Its all too easy to lose our entrepreneurial cool when our businesses run into trouble. We are used to planning, then following through, to reach the goals that we want. But when these plans go awry, few have a contingency plan to face the new realities. And that’s where the trouble starts.
When you’re running scared you lose focus. You feel pushed around and buffeted by new realities. And you may be inclined to take measures that are counter to your goals.
Hard as it may seem at the time, you have to call a mental time-out. You need a few days to assess what’s happened and is ongoing. Then plan out a strategy.
There’s no “magic-bullet” to resolve every business issue. But the central focus has to be on you and your team’s positive attitude in working through the crisis.
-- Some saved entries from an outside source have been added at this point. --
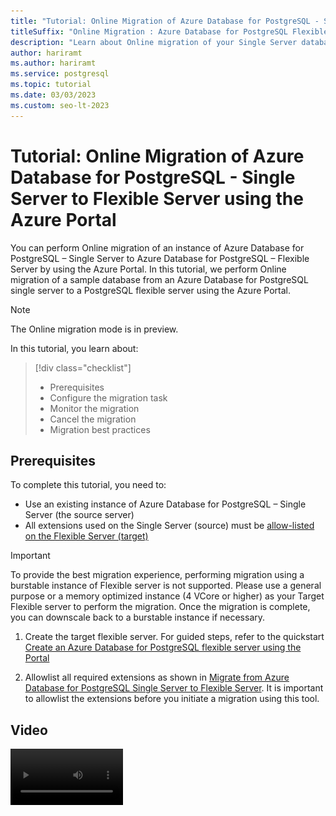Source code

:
 ```yaml
---
title: "Tutorial: Online Migration of Azure Database for PostgreSQL - Single Server to Flexible Server using the Azure Portal"
titleSuffix: "Online Migration : Azure Database for PostgreSQL Flexible Server"
description: "Learn about Online migration of your Single Server databases to Azure Database for PostgreSQL Flexible Server by using the Azure Portal."
author: hariramt
ms.author: hariramt
ms.service: postgresql
ms.topic: tutorial
ms.date: 03/03/2023
ms.custom: seo-lt-2023
---
```


# Tutorial: Online Migration of Azure Database for PostgreSQL - Single Server to Flexible Server using the Azure Portal

You can perform Online migration of an instance of Azure Database for PostgreSQL – Single Server to Azure Database for PostgreSQL – Flexible Server by using the Azure Portal. In this tutorial, we perform Online migration of a sample database from an Azure Database for PostgreSQL single server to a PostgreSQL flexible server using the Azure Portal.

>[!NOTE]
> The Online migration mode is in preview.

In this tutorial, you learn about:

> [!div class="checklist"]
>
> * Prerequisites
> * Configure the migration task
> * Monitor the migration
> * Cancel the migration
> * Migration best practices

## Prerequisites

To complete this tutorial, you need to:

* Use an existing instance of Azure Database for PostgreSQL – Single Server (the source server)
* All extensions used on the Single Server (source) must be [allow-listed on the Flexible Server (target)](https://learn.microsoft.com/azure/postgresql/migrate/concepts-single-to-flexible#allow-list-required-extensions)

> [!IMPORTANT]
> To provide the best migration experience, performing migration using a burstable instance of Flexible server is not supported. Please use a general purpose or a memory optimized instance (4 VCore or higher) as your Target Flexible server to perform the migration. Once the migration is complete, you can downscale back to a burstable instance if necessary.

1. Create the target flexible server. For guided steps, refer to the quickstart [Create an Azure Database for PostgreSQL flexible server using the Portal](https://learn.microsoft.com/azure/postgresql/flexible-server/quickstart-create-server-portal)

2. Allowlist all required extensions as shown in [Migrate from Azure Database for PostgreSQL Single Server to Flexible Server](https://learn.microsoft.com/azure/postgresql/migrate/concepts-single-to-flexible#allow-list-required-extensions). It is important to allowlist the extensions before you initiate a migration using this tool.

## Video

<video src='https://github.com/hariramt/Single2FlexibleOnline/blob/main/media/S2F%20Portal%20migration.mp4' width=180/>

## Configure the migration task

The migration tool comes with a simple, wizard-based experience on the Azure portal. Here's how to start:

1. Open your web browser and go to the [portal](https://portal.azure.com/). Enter your credentials to sign in. The default view is your service dashboard.

2. Go to your Azure Database for PostgreSQL Flexible Server target.

3. In the **Overview** tab of the Flexible Server, on the left menu, scroll down to **Migration (preview)** and select it.

    ![Portal Pic1](./media/azure-portal-overview-page.png "Portal Pic1")

4. Select the **Migrate from Single Server** button to start a migration from Single Server to Flexible Server. If this is the first time you're using the migration tool, an empty grid appears with a prompt to begin your first migration.

    ![Portal Pic2](./media/single-to-flex-migrate-single-server.png "Portal Pic2")

    If you've already created migrations to your Flexible Server target, the grid contains information about migrations that were attempted to this target from any Single Server(s).

5. Select the **Migrate from Single Server** button. You go through a wizard-based series of tabs to create a migration into this Flexible Server target from any source Single Server.

Alternatively, you can initiate the migration process from the Azure Database for PostgreSQL Single Server.

1. Open your web browser and go to the [portal](https://portal.azure.com/). Enter your credentials to sign in. The default view is your service dashboard.

2. Upon selecting the Single Server, you can observe a migration-related banner in the Overview tab. Select **Migrate now** to get started.

    ![Portal Pic3](./media/single-to-flex-initiate-migrate-from-single-server.png "Portal Pic3")

3. You're taken to a page with two options. If you've already created a Flexible Server and want to use that as the target, choose **Select existing**, and select the corresponding Subscription, Resource group and Server name details. Once the selections are made, select **Go to Migration wizard** and skip to the instructions under the **Setup tab** section in this page.

    ![Portal Pic4](./media/single-to-flex-choose-between-flexible-server.png "Portal Pic4")

4. Should you choose to Create a new Flexible Server, select **Create new** and select **Go to Create Wizard**. This action takes you through the Flexible Server creation process and deploys the Flexible Server.

    ![Portal Pic5](./media/single-to-flex-create-new.png "Portal Pic5")

After deploying the Flexible Server, follow the steps 3 to 5 under [Configure the migration task](#configure-the-migration-task)

### Setup tab

The first tab is **Setup**. Just in case you missed it, allowlist all required extensions as shown in [Migrate from Azure Database for PostgreSQL Single Server to Flexible Server](https://learn.microsoft.com/azure/postgresql/migrate/concepts-single-to-flexible#allow-list-required-extensions). It is important to allowlist the extensions before you initiate a migration using this tool.

>[!NOTE]
> If TIMESCALEDB, PG_PARTMAN, POSTGRES_FDW or POSTGIS_TIGER_DECODER extensions are used in your single server database, please raise a support request since the Single to Flex migration tool will not handle these extensions.

![Portal Pic7](./media/single-to-flex-setup.png "Portal Pic7")

In the Setup tab, you have to enter a name for the Migration task. **Migration name** is the unique identifier for each migration to this Flexible Server target. This field accepts only alphanumeric characters and doesn't accept any special characters except a hyphen (-). The name can't start with a hyphen and should be unique for a target server. No two migrations to the same Flexible Server target can have the same name.

Select the **Next** button.

### Source tab

The **Source** tab prompts you to give details related to the Single Server that is the source of the databases.

![Portal Pic7](./media/single-to-flex-migration-source.png "Portal Pic7")

After you make the **Subscription** and  **Resource Group** selections, the dropdown list for server names shows Single Servers under that resource group across regions. Select the source that you want to migrate databases from. Note that you can migrate databases from a Single Server to a target Flexible Server in the same region - cross region migrations aren't supported.

After you choose the Single Server source, the **Location**, **PostgreSQL version**, and **Server admin login name** boxes are populated automatically. The server admin login name is the admin username used to create the Single Server. In the **Password** box, enter the password for that admin user. The migration tool performs the migration of single server databases as the admin user.

Under **Choose databases to migrate**, there's a list of user databases inside the Single Server. You can select and migrate up to eight databases in a single migration attempt. If there are more than eight user databases, the migration process is repeated between the source and target servers for the next set of databases.

The final property on the **Source** tab is **Migration mode**. The migration tool offers offline mode of migration as default. Online mode is also supported.

After filling out all the fields, select the **Next** button.

### Target tab

The **Target** tab displays metadata for the Flexible Server target, like subscription name, resource group, server name, location, and PostgreSQL version. 

![Portal Pic8](./media/single-to-flex-migration-target.png "Portal Pic8")

For **Server admin login name**, the tab displays the admin username used during the creation of the Flexible Server target. Enter the corresponding password for the admin user.

For **Authorize DB overwrite**:

- If you select **Yes**, you give this migration tool permission to overwrite any databases with the same name that is already present at the target.
- If you select **No**, the migration tool does not overwrite any databases at the target.

Select the **Next** button.

### Review + create tab

>[!NOTE]
> Gentle reminder to allowlist the [extensions](https://learn.microsoft.com/azure/postgresql/migrate/concepts-single-to-flexible#allow-list-required-extensions) before you select **Create** in case it is not yet complete.

The **Review + create** tab summarizes all the details for creating the migration. Review the details and select the **Create** button to start the migration.

![Portal Pic9](./media/single-to-flex-migration-review.png "Portal Pic9")

## Monitor the migration

After you select the **Create** button, a notification appears in a few seconds to say that the migration creation is successful. You are redirected automatically to the **Migration (Preview)** page of Flexible Server. That page has a new entry for the recently created migration.

![Portal Pic10](./media/azure-portal-migration-grid-monitor.png "Portal Pic10")

The migrations are in the descending order of migration start time with the most recent migration on top.You can use the refresh button to refresh the status of the migrations.
Select the migration name in the grid to see the details of that migration.
As soon as the migration is created, the migration moves to the **InProgress** state and **PerformingPreRequisiteSteps** substate. It takes 2-3 minutes for the migration workflow to set up the migration infrastructure and network connections.

If **Online migration** is selected, it requires **Logical replication** to be turned on in the source Single server. If it is not turned on, the migration tool automatically turns on logical replication at the source Single server. Note that this action will restart the source single server.

After the **PerformingPreRequisiteSteps** substate is completed, the migration moves to the substate of **Migrating Data** when the Cloning/Copying of the databases takes place. The time for migration to complete depends on the size and shape of databases that you are migrating. If the data is mostly evenly distributed across all the tables, the migration is quick. Skewed table sizes take a relatively longer time.

When you select each of the databases in migration, a fan-out pane appears. It has all the table count - copied, queued, copying and errors apart from the database migration status.

![Portal Pic13](./media/azure-portal-db-status-in-progress.png "Portal Pic13")

The migration moves to the **Succeeded** state as soon as the **Migrating Data** state finishes successfully. In case of Online migration, a **cutover** action is required from the user. After the copy/clone of the base data is complete, the migration moves to `WaitingForUserAction` state and `WaitingForCutoverTrigger` substate. In this state, user can trigger cutover from the portal by selecting the migration.

Before initiating cutover it is important to ensure that:
- Writes to the source are stopped
-`Latency (minutes)` parameter is 0 or close to 0

`Latency (minutes)` parameter indicates when the target last synced up with the source. For example, here it is 2 and 2.016666 for the two databases as shown in the picture below, it means that the changes that have occurred in the last ~2 minutes at the source are yet to be synced to the target. At this point, writes to the source can be stopped and cutover initiated. In case there is heavy traffic at the source, it is recommended to stop writes first so that `Latency (minutes)` can come close to 0 and then cutover is initiated. The Cutover operation applies all pending changes from the Source to the Target and completes the migration. If you trigger a "Cutover" even with non-zero `Latency`, the replication will not stop immediately. Cutover will finish once all the data on source until the cutover point is applied on the target. Say a latency was 15 minutes at cutover point, so all the change data in the last 15 minutes will be applied on the target. Time taken will depend on the backlog of changes occurred in the last 15 minutes. Hence, it is recommended that the latency goes to zero or near zero, before triggering the cutover. 
The `Latency (minutes)` information can be obtained from the migration details screen as shown below:

![Portal Pic14](./media/azure-portal-db-migration-cutover.png "Portal Pic14")

The migration moves to the `Succeeded` state as soon as the `Migrating Data` substate or the cutover (in case of Online migration) finishes successfully. If there's a problem at the `Migrating Data` substate, the migration moves into a `Failed` state.

![Portal Pic15](./media/azure-portal-db-status-completed.png "Portal Pic15")

Once the migration moves to the **Succeeded** state, migration of schema and data from your Single Server to your Flexible Server target is complete. You can use the refresh button on the page to confirm the same.

![Portal Pic16](./media/azure-portal-migration-grid-completed.png "Portal Pic16")

After the migration has moved to the **Succeeded** state, follow the post-migration steps in [Migrate from Azure Database for PostgreSQL Single Server to Flexible Server](https://learn.microsoft.com/azure/postgresql/migrate/concepts-single-to-flexible#post-migration).

The following tables describe the migration states and substates.

| Migration state | Description |
| ---- | ---- |
| `InProgress` | The migration infrastructure is set up, or the actual data migration is in progress. |
| `WaitingForUserAction` | The migration task is waiting for user input/action. |
| `Canceled` | The migration is cancelled or deleted. |
| `Failed` | The migration has failed. |
| `Succeeded` | The migration has succeeded and is complete. |

| Migration substate | Description |
| ----  | ---- |
| `PerformingPreRequisiteSteps` | Infrastructure is set up and is prepped for data migration. |
| `WaitingForCutoverTrigger` | The migration task is waiting for the user to cutover the migration so it can move to completed state. |
| `MigratingData` | Data migration is in progress. |
| `CompletingMigration` | Migration cutover is in progress. |
| `Completed` | Cutover was successful, and migration is complete. |

## Cancel the migration

You can cancel any ongoing migrations. To cancel a migration, it must be in the **InProgress** state. You can't cancel a migration that's in the **Succeeded** or **Failed** state.

You can choose multiple ongoing migrations at once and cancel them.
Cancelling a migration stops further migration activity on your target server. It doesn't drop or roll back any changes on your target server from the migration attempts. Be sure to drop the databases on your target server involved in a cancelled migration.

## Migration best practices

For a successful end-to-end migration, follow the post-migration steps in [Migrate from Azure Database for PostgreSQL Single Server to Flexible Server](https://learn.microsoft.com/azure/postgresql/migrate/concepts-single-to-flexible#best-practices). After you complete the preceding steps, you can change your application code to point database connection strings to Flexible Server. You can then start using the target as the primary database server.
At risk of over-simplifying, business problems most frequently boil down to inadequate income for a given fixed and marginal cost structure. Obviously, this can result from a myriad of causes. It may be necessary in the short term to negotiate business debt relief settlements with suppliers, but this will be of no help unless the longer term issues are resolved. And if you don’t know how to change course, you need help to do so.
Business turnaround is not always the best option. If, in the final analysis, your business can not be saved, then the best approach is to figure out how to get out without losing your shirt. Ultimately, you have to realize that your business is not you. It is a separate entity. And if you have to part ways, you want to land on a feather bed with cash in your hand, rather than with a thud on the sidewalk and vultures circling overhead.
So often I come across good business people who are running scared. They have been spooked by collectors and creditors’ attorneys into decisions counter to their own best interests. They have lost their resilience and are unable to recognize their strengths.
They don’t know how to protect their company’s assets or increase net revenues under all the pressure they are facing. And, in the last analysis, they have lost heart and become unable to work through these issues. As a final insult, they are pressured into filing bankruptcy when their business could have been saved.
I’m convinced that many potentially successful businesses fail because of poor or inadequate professional advice. And that advice may be counter to the entrepreneur’s own best interests. Business owners have to be aware of this possibility. They have to realize that, if they feel themselves starting to run scared, it’s a sign that they need to take a few steps back and seek help to map out their options.
Our economy’s backbone is made up of millions of small to medium sized companies. So often, so many of their owners go out of business under stressful circumstances, whilst running scared. It doesn’t have to happen that way. And that’s a shame.